**ABOUT THIS EXERCISE:**
Copy all lines in the data that contain the string "control".
-- Opening Marker --
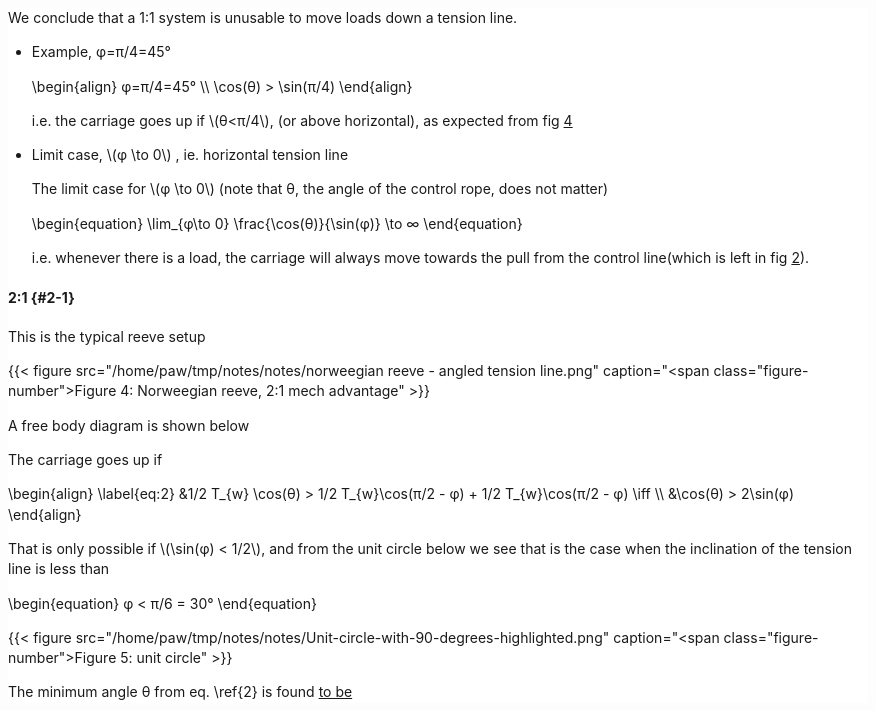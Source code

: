 We conclude that a 1:1 system is unusable to move loads down a tension line.



-  Example, φ=π/4=45°

    \begin{align}
    φ=π/4=45°
    \\\\
    \cos(θ) > \sin(π/4)
    \end{align}

    i.e. the carriage goes up if \\(θ<π/4\\), (or above horizontal), as expected from fig [4](#org3cfaefa)



-  Limit case, \\(φ \to 0\\) , ie. horizontal tension line

    The limit case for \\(φ \to 0\\) (note that θ, the angle of the control rope, does not matter)

    \begin{equation}
    \lim\_{φ\to 0}
    \frac{\cos(θ)}{\sin(φ)} \to ∞
    \end{equation}

    i.e. whenever there is a load, the carriage will always move towards the pull from the control line(which is left in fig [2](#figure--not-a-reeve-system)).


#### 2:1 {#2-1}

This is the typical reeve setup

{{< figure src="/home/paw/tmp/notes/notes/norweegian reeve - angled tension line.png" caption="<span class=\"figure-number\">Figure 4: </span>Norweegian reeve, 2:1 mech advantage" >}}

A free body diagram is shown below

The carriage goes up if

\begin{align}
\label{eq:2}
&1/2 T\_{w} \cos(θ) > 1/2 T\_{w}\cos(π/2 - φ) + 1/2 T\_{w}\cos(π/2 - φ) \iff
\\\\
&\cos(θ) > 2\sin(φ)
\end{align}

That is only possible if \\(\sin(φ) < 1/2\\), and from the unit circle below we see that is the case when the inclination of the tension line is less than

\begin{equation}
φ < π/6 = 30°
\end{equation}

{{< figure src="/home/paw/tmp/notes/notes/Unit-circle-with-90-degrees-highlighted.png" caption="<span class=\"figure-number\">Figure 5: </span>unit circle" >}}

The minimum angle θ from eq. \ref{2} is found [to be](https://www.wolframalpha.com/input?i2d=true&i=solve+%3Dcos%5C%2840%29x%5C%2841%29+%3D+2*cos%5C%2840%29Divide%5Bpi%2C2%5D-k%5C%2841%29%5C%2844%29x%5C%2844%29k%3E0)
-- Closing Marker --
**REPLY:**
    The limit case for \\(φ \to 0\\) (note that θ, the angle of the control rope, does not matter)
    i.e. whenever there is a load, the carriage will always move towards the pull from the control line(which is left in fig [2](#figure--not-a-reeve-system)).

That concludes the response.